# [MATERIAL SUPPLIED]
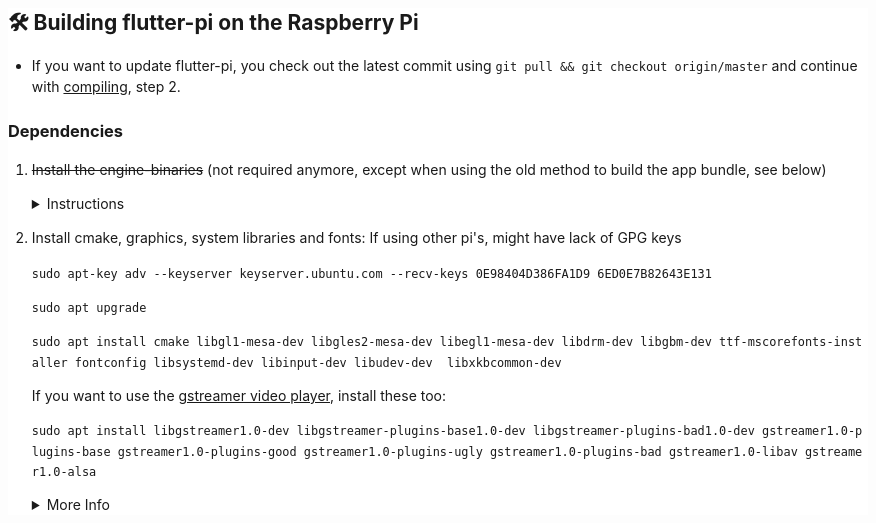## 🛠 Building flutter-pi on the Raspberry Pi
- If you want to update flutter-pi, you check out the latest commit using `git pull && git checkout origin/master` and continue with [compiling](#compiling), step 2.

### Dependencies

1. ~~Install the engine-binaries~~ (not required anymore, except when using the old method to build the app bundle, see below)

    <details>

    <summary>Instructions</summary>

    - Follow the instructions [in the _flutter-engine-binaries-for-arm_ repo.](https://github.com/ardera/flutter-engine-binaries-for-arm).

      <details>
      <summary>More Info</summary>
    
      flutter-pi needs flutters `icudtl.dat` and `libflutter_engine.so.{debug,profile,release}` at runtime, depending on the runtime mode used.
      You actually have two options here:

      - you build the engine yourself. takes a lot of time, and it most probably won't work on the first try. But once you have it set up, you have unlimited freedom on which engine version you want to use. You can find some rough guidelines [here](https://medium.com/flutter/flutter-on-raspberry-pi-mostly-from-scratch-2824c5e7dcb1).
      - you can use the pre-built engine binaries I am providing [in the _flutter-engine-binaries-for-arm_ repo.](https://github.com/ardera/flutter-engine-binaries-for-arm). I will only provide binaries for some engine versions though (most likely the stable ones).

      </details>

    
    </details>

3. Install cmake, graphics, system libraries and fonts:
    If using other pi's, might have lack of GPG keys
    ```shell
    sudo apt-key adv --keyserver keyserver.ubuntu.com --recv-keys 0E98404D386FA1D9 6ED0E7B82643E131
    ```
    ```shell
    sudo apt upgrade
    ```
    ```shell
    sudo apt install cmake libgl1-mesa-dev libgles2-mesa-dev libegl1-mesa-dev libdrm-dev libgbm-dev ttf-mscorefonts-installer fontconfig libsystemd-dev libinput-dev libudev-dev  libxkbcommon-dev
    ```

    If you want to use the [gstreamer video player](#gstreamer-video-player), install these too:
    ```shell
    sudo apt install libgstreamer1.0-dev libgstreamer-plugins-base1.0-dev libgstreamer-plugins-bad1.0-dev gstreamer1.0-plugins-base gstreamer1.0-plugins-good gstreamer1.0-plugins-ugly gstreamer1.0-plugins-bad gstreamer1.0-libav gstreamer1.0-alsa
    ```
    <details>
      <summary>More Info</summary>
      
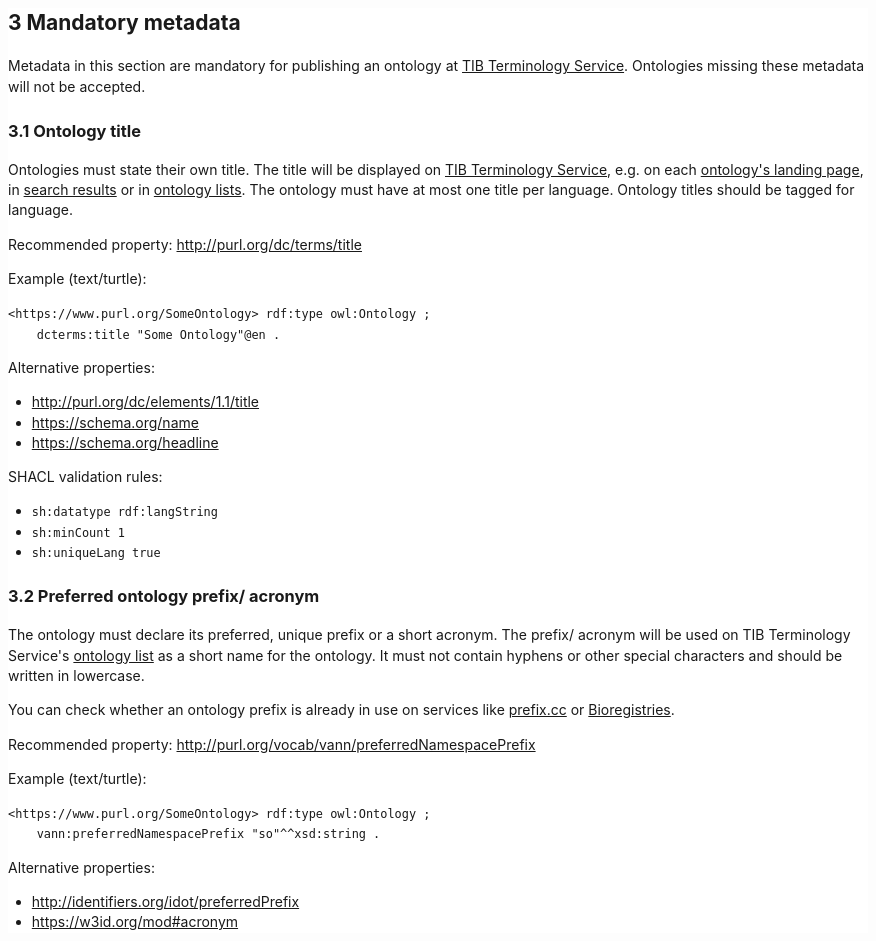 <div style="page-break-after: always;"></div>

## 3 Mandatory metadata

Metadata in this section are mandatory for publishing an ontology at [TIB Terminology Service][TIB TS]. Ontologies missing these metadata will not be accepted.

### 3.1 Ontology title

Ontologies must state their own title. The title will be displayed on [TIB Terminology Service](https://terminology.tib.eu/ts), e.g. on each [ontology's landing page](https://terminology.tib.eu/ts/ontologies/bfo), in [search results](https://terminology.tib.eu/ts/search?q=ontology&page=1&type=ontology) or in [ontology lists][TIB TS ontology list]. The ontology must have at most one title per language. Ontology titles should be tagged for language.

Recommended property: <http://purl.org/dc/terms/title>

Example (text/turtle):

```Turtle
<https://www.purl.org/SomeOntology> rdf:type owl:Ontology ;
    dcterms:title "Some Ontology"@en .
```

Alternative properties:

* <http://purl.org/dc/elements/1.1/title>
* <https://schema.org/name>
* <https://schema.org/headline>

SHACL validation rules:

* `sh:datatype rdf:langString`
* `sh:minCount 1`
* `sh:uniqueLang true`

### 3.2 Preferred ontology prefix/ acronym

The ontology must declare its preferred, unique prefix or a short acronym. The prefix/ acronym will be used on TIB Terminology Service's [ontology list][TIB TS ontology list] as a short name for the ontology. It must not contain hyphens or other special characters and should be written in lowercase.

You can check whether an ontology prefix is already in use on services like [prefix.cc][prefix.cc] or [Bioregistries][Bioregistries].

Recommended property: <http://purl.org/vocab/vann/preferredNamespacePrefix>

Example (text/turtle):

```Turtle
<https://www.purl.org/SomeOntology> rdf:type owl:Ontology ;
    vann:preferredNamespacePrefix "so"^^xsd:string .
```

Alternative properties:

* <http://identifiers.org/idot/preferredPrefix>
* <https://w3id.org/mod#acronym>


[Bioregistries]: <https://bioregistry.io/registry/> "Hoyt, C. T., et al. (2022) The Unifying the identification of biomedical entities with the Bioregistry. Nature Scientific Data, <https://doi.org/10.1038/s41597-022-01807-3>. Last accessed: 22 April 2024."
[cropusage-agroportal]: <https://agroportal.lirmm.fr/ontologies/CROPUSAGE> "Audience description of Cropusage at AgroPortal. URL: https://agroportal.lirmm.fr/ontologies/CROPUSAGE. Last accessed: 22 April 2024."
[doi]: <https://www.doi.org/> "DOI Foundation Homepage. URL: https://www.doi.org/. Last accessed: 22 April 2024."
[FAIR Principles R1]: <https://www.go-fair.org/fair-principles/r1-metadata-richly-described-plurality-accurate-relevant-attributes/> "FAIR Principles. Principle R1. GO FAIR. URL: <https://www.go-fair.org/fair-principles/>. Last accessed: 28 April 2023."
[github]: <http://GitHub.com> "GitHub.com. Last accessed: 22 April 2024."
[gitlab pages]: <https://docs.gitlab.com/ee/user/project/pages/> "GitLab Documentation: GitLab Pages. URL: https://docs.gitlab.com/ee/user/project/pages/. Last accessed: 22 April 2024."
[gitlab]: <http://GitLab.com> "GitLab.com. Last accessed: 22 April 2024."
[gnd]: <https://explore.gnd.network/> "Gemeinsame Normdatei (GND) - GND Explorer. URL: https://explore.gnd.network/. Last accessed: 22 April 2024."
[isni]: <https://isni.org/> "International Standard Name Identifier Homepage. URL: https://isni.org/. Last accessed: 22 April 2024."
[linsearch]: <https://purl.org/linsearch> "Technische Informationsbibliothek: Fachsystematik LinSearch. URL: https://purl.org/linsearch. Last accessed: 22 April 2024."
[nmrc-tib-ts]: <https://terminology.tib.eu/ts/ontologies/nmrc> "Audience description of NMRC at TIB Terminology Service. URL: https://terminology.tib.eu/ts/ontologies/nmrc. Last accessed: 22 April 2024."
[Open Definition 2.1]: <https://opendefinition.org/od/2.1/en/> "Open Knowledge (n/a): Open Definition. Defining Open in Open Data, Open Content and Open Knowledge. URL: https://opendefinition.org/od/2.1/en/. Last accessed: 22 April 2024."
[Open Definition license list]: <https://opendefinition.org/licenses/> "Open Knowledge (n/a): Open Definition. Defining Open in Open Data, Open Content and Open Knowledge. List of Conformant Licensess. URL: https://opendefinition.org/licenses/. Last accessed: 22 April 2024."
[orcid]: <https://orcid.org/> "Open Researcher and Contributor ID (ORCiD) Homepage. URL: https://orcid.org/. Last accessed: 22 April 2024."
[prefix.cc]: <https://prefix.cc> "Prefix.cc. Namespace Lookup for RDF Developers.URL: https://prefix.cc/. Last accessed: 22 April 2024."
[raid]: <https://raid.org/> "RAiD Research Activity Identifier Service. URL: https://raid.org/. Last accessed: 22 April 2024."
[ror]: <https://ror.org/> "Research Organization Registry Homepage. URL: https://ror.org/. Last accessed: 22 April 2024."
[semver]: <https://semver.org/> "Tom Preston Werner (n/a): Semantic Versioning 2.0.0. URL: https://semver.org/. Last accessed: 22 April 2024."
[shacl-playground]: <https://shacl.org/playground/> "Holger Knublauch (n/a): SHACL Playground. URL: https://shacl.org/playground/. Last accessed: 22 April 2024."
[TIB TS ontology list]: <https://terminology.tib.eu/ts/ontologies> "TIB Terminology Service - Ontologies list. URL: https://terminology.tib.eu/ts/ontologies. Last accessed: 22 April 2024."
[TIB TS]: <https://terminology.tib.eu/ts> "TIB Terminology Service. URL: https://terminology.tib.eu/. Last accessed: 22 April 2024."
[wikidata]: <https://www.wikidata.org/wiki/Wikidata:Main_Page> "Wikidata. URL: https://www.wikidata.org/wiki/Wikidata:Main_Page. Last accessed: 22 April 2024."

# [WHAT THE TASK ASKS]
Only lines with the word "property" should be collected from the material.

# [COMPLETED EXERCISE]
Recommended property: <http://purl.org/dc/terms/title>
Recommended property: <http://purl.org/vocab/vann/preferredNamespacePrefix>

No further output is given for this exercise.